ZIP4 regulates apoptosis through the cleavage of caspases in pancreatic cancer cells
To further elucidate the molecular mechanism of ZIP4-mediated resistance to apoptosis, we examined the expression of several key caspases implicated in apoptosis (pro-protein and cleavage products). As shown in Figure 3, under the Chelex pre-treatment condition, overexpression of ZIP4 led to substantial decrease of cleaved caspase-9 and caspase-7. As anticipated, the reduction in cleaved caspases was mirrored by the decrease in PARP cleavage. In AsPC-1 cells, ZIP4 knockdown caused a dramatic increase in the cleavage of caspase-9, caspase-7, and PARP, indicating ZIP4 as an apoptotic regulator through the endogenous caspase pathway in pancreatic cancer cells under zinc-deficiency conditions. In order to elucidate how caspase-9 was activated, we examined the expression of cytochrome C and Bcl-2 family members Bax and Bak. We found that cytochrome C and Bax were downregulated when ZIP4 was overexpressed, and were upregulated when ZIP4 was silenced (Fig. 3), while there was no difference in Bak expression, indicating that caspase-9 might be activated through cytochrome C and Bax pathway.

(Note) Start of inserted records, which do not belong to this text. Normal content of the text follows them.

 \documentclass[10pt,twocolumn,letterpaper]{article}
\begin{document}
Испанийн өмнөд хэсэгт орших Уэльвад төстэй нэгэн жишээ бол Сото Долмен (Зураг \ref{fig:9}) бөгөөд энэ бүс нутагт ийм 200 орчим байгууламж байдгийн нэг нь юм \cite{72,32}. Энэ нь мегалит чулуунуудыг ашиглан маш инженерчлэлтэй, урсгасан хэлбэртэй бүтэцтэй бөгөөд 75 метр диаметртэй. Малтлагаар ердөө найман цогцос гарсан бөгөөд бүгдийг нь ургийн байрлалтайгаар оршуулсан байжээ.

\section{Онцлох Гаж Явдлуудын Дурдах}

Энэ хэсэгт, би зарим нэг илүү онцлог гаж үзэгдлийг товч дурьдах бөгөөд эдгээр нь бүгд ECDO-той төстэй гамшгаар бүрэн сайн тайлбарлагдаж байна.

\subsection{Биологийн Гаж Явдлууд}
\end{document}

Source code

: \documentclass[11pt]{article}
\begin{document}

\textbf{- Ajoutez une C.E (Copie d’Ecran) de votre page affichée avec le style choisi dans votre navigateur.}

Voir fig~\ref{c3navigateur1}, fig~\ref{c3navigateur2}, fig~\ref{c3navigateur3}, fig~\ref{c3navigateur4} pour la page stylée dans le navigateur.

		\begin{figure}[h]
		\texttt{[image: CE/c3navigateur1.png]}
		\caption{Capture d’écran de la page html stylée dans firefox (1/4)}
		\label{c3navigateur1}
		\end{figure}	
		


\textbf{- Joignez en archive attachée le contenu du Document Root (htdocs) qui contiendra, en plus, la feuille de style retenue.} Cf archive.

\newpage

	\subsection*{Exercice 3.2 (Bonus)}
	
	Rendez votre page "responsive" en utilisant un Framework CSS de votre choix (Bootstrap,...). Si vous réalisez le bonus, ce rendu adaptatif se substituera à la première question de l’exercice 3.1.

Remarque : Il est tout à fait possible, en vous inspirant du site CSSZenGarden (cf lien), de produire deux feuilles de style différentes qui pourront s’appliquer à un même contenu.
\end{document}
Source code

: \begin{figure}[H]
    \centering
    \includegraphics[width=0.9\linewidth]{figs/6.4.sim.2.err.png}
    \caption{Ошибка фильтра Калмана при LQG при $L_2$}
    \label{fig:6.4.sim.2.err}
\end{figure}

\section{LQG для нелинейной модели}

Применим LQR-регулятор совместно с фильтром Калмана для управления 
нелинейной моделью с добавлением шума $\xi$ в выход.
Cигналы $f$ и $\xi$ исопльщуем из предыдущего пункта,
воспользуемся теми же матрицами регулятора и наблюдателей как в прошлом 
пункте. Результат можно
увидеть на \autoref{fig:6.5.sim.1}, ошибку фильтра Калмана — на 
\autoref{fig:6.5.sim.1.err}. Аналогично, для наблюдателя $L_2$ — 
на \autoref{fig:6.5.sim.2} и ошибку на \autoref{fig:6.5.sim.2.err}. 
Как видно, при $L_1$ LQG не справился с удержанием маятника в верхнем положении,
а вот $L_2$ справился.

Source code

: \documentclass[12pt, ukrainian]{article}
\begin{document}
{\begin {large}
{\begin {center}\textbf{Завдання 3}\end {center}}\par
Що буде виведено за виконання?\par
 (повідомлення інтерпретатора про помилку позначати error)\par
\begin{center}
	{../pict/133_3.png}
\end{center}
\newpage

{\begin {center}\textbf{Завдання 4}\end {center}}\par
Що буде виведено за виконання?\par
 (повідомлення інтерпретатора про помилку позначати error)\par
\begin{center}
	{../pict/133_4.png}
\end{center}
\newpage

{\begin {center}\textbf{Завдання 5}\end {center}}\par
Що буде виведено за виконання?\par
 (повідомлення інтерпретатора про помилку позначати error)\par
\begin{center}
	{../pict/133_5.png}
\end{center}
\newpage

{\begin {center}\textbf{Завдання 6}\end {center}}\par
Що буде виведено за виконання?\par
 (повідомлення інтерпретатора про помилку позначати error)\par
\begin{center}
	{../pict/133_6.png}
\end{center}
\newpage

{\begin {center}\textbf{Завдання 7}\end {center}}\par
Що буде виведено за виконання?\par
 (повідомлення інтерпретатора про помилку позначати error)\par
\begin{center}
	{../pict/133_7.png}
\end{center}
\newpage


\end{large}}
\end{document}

ZIP4 confers apoptosis resistance in mouse models with pancreatic cancer xenografts
To validate the ZIP4-induced cell resistance to apoptosis in vivo, we determined the apoptosis in subcutaneous xenografts of nude mice that were implanted with MIA-ZIP4 and control MIA-V cells. As shown in Figure 4A and B, 4.2% of control MIA-V cells showed apoptosis signaling, whereas only 1.3% of MIA-ZIP4 cells were apoptotic (P = 0.04). These data indicate that ZIP4 confers apoptosis resistance not only in pancreatic cancer cells, but also in mouse models with pancreatic cancer xenografts. Further studies are warranted to investigate whether silencing of ZIP4 could sensitize pancreatic cancer to apoptosis in more pancreatic cancer mouse models, including both xenografts and spontaneous mouse models.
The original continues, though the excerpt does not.